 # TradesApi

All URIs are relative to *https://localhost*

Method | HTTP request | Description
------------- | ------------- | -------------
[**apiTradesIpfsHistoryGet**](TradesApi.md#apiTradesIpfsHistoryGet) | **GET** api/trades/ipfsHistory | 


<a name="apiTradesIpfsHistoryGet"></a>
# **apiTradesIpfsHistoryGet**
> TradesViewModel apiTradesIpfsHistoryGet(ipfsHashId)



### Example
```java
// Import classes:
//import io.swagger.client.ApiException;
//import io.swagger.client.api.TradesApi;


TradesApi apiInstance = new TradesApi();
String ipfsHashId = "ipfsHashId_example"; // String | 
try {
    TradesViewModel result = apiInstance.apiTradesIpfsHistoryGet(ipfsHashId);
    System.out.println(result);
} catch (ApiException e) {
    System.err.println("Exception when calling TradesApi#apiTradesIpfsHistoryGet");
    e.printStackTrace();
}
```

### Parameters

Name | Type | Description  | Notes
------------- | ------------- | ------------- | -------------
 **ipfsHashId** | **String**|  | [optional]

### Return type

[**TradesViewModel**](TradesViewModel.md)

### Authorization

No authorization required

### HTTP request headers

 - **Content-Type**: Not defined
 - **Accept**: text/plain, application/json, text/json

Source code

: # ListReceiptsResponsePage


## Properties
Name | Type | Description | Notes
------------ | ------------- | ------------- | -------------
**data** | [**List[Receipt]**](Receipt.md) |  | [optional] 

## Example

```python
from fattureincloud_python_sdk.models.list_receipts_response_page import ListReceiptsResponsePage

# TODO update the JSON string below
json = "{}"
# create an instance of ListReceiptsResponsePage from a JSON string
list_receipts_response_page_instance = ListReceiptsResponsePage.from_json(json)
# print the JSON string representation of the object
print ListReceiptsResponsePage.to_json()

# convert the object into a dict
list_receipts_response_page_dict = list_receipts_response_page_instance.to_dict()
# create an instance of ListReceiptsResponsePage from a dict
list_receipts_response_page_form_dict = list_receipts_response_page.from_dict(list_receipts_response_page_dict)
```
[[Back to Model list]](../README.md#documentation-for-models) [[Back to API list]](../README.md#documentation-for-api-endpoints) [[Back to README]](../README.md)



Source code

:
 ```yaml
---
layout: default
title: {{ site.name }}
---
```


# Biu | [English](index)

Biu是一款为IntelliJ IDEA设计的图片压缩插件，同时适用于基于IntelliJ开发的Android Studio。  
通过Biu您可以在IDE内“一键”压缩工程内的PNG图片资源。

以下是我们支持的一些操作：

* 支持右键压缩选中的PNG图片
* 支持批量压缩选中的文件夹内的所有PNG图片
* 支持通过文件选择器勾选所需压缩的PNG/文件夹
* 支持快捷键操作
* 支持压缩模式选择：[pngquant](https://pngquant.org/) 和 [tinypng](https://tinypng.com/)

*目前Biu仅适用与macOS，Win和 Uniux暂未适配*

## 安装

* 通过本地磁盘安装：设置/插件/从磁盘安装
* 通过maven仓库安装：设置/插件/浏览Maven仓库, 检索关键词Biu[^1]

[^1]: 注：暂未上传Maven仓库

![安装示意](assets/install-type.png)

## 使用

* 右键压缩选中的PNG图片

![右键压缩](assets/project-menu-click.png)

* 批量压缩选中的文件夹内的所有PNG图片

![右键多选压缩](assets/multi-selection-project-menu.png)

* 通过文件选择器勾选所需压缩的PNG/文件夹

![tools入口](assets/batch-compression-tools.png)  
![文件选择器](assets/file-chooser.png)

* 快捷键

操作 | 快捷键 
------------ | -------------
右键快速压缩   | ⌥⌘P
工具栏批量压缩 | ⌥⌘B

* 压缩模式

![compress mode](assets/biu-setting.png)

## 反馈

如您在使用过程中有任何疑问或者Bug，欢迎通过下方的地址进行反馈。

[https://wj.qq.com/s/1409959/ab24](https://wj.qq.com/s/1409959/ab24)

= What you are asked to do =
Go through the records and output them all, word for word.

= Response to this task =
 # TradesApi

All URIs are relative to *https://localhost*

Method | HTTP request | Description
------------- | ------------- | -------------
[**apiTradesIpfsHistoryGet**](TradesApi.md#apiTradesIpfsHistoryGet) | **GET** api/trades/ipfsHistory | 


<a name="apiTradesIpfsHistoryGet"></a>
# **apiTradesIpfsHistoryGet**
> TradesViewModel apiTradesIpfsHistoryGet(ipfsHashId)



### Example
```java
// Import classes:
//import io.swagger.client.ApiException;
//import io.swagger.client.api.TradesApi;


TradesApi apiInstance = new TradesApi();
String ipfsHashId = "ipfsHashId_example"; // String | 
try {
    TradesViewModel result = apiInstance.apiTradesIpfsHistoryGet(ipfsHashId);
    System.out.println(result);
} catch (ApiException e) {
    System.err.println("Exception when calling TradesApi#apiTradesIpfsHistoryGet");
    e.printStackTrace();
}
```

### Parameters

Name | Type | Description  | Notes
------------- | ------------- | ------------- | -------------
 **ipfsHashId** | **String**|  | [optional]

### Return type

[**TradesViewModel**](TradesViewModel.md)

### Authorization

No authorization required

### HTTP request headers

 - **Content-Type**: Not defined
 - **Accept**: text/plain, application/json, text/json

Source code

: # ListReceiptsResponsePage


## Properties
Name | Type | Description | Notes
------------ | ------------- | ------------- | -------------
**data** | [**List[Receipt]**](Receipt.md) |  | [optional] 

## Example

```python
from fattureincloud_python_sdk.models.list_receipts_response_page import ListReceiptsResponsePage

# TODO update the JSON string below
json = "{}"
# create an instance of ListReceiptsResponsePage from a JSON string
list_receipts_response_page_instance = ListReceiptsResponsePage.from_json(json)
# print the JSON string representation of the object
print ListReceiptsResponsePage.to_json()

# convert the object into a dict
list_receipts_response_page_dict = list_receipts_response_page_instance.to_dict()
# create an instance of ListReceiptsResponsePage from a dict
list_receipts_response_page_form_dict = list_receipts_response_page.from_dict(list_receipts_response_page_dict)
```
[[Back to Model list]](../README.md#documentation-for-models) [[Back to API list]](../README.md#documentation-for-api-endpoints) [[Back to README]](../README.md)



Source code

:
 ```yaml
---
layout: default
title: {{ site.name }}
---
```


# Biu | [English](index)

Biu是一款为IntelliJ IDEA设计的图片压缩插件，同时适用于基于IntelliJ开发的Android Studio。  
通过Biu您可以在IDE内“一键”压缩工程内的PNG图片资源。

以下是我们支持的一些操作：

* 支持右键压缩选中的PNG图片
* 支持批量压缩选中的文件夹内的所有PNG图片
* 支持通过文件选择器勾选所需压缩的PNG/文件夹
* 支持快捷键操作
* 支持压缩模式选择：[pngquant](https://pngquant.org/) 和 [tinypng](https://tinypng.com/)

*目前Biu仅适用与macOS，Win和 Uniux暂未适配*

## 安装

* 通过本地磁盘安装：设置/插件/从磁盘安装
* 通过maven仓库安装：设置/插件/浏览Maven仓库, 检索关键词Biu[^1]

[^1]: 注：暂未上传Maven仓库

![安装示意](assets/install-type.png)

## 使用

* 右键压缩选中的PNG图片

![右键压缩](assets/project-menu-click.png)

* 批量压缩选中的文件夹内的所有PNG图片

![右键多选压缩](assets/multi-selection-project-menu.png)

* 通过文件选择器勾选所需压缩的PNG/文件夹

![tools入口](assets/batch-compression-tools.png)  
![文件选择器](assets/file-chooser.png)

* 快捷键

操作 | 快捷键 
------------ | -------------
右键快速压缩   | ⌥⌘P
工具栏批量压缩 | ⌥⌘B

* 压缩模式

![compress mode](assets/biu-setting.png)

## 反馈

如您在使用过程中有任何疑问或者Bug，欢迎通过下方的地址进行反馈。

[https://wj.qq.com/s/1409959/ab24](https://wj.qq.com/s/1409959/ab24)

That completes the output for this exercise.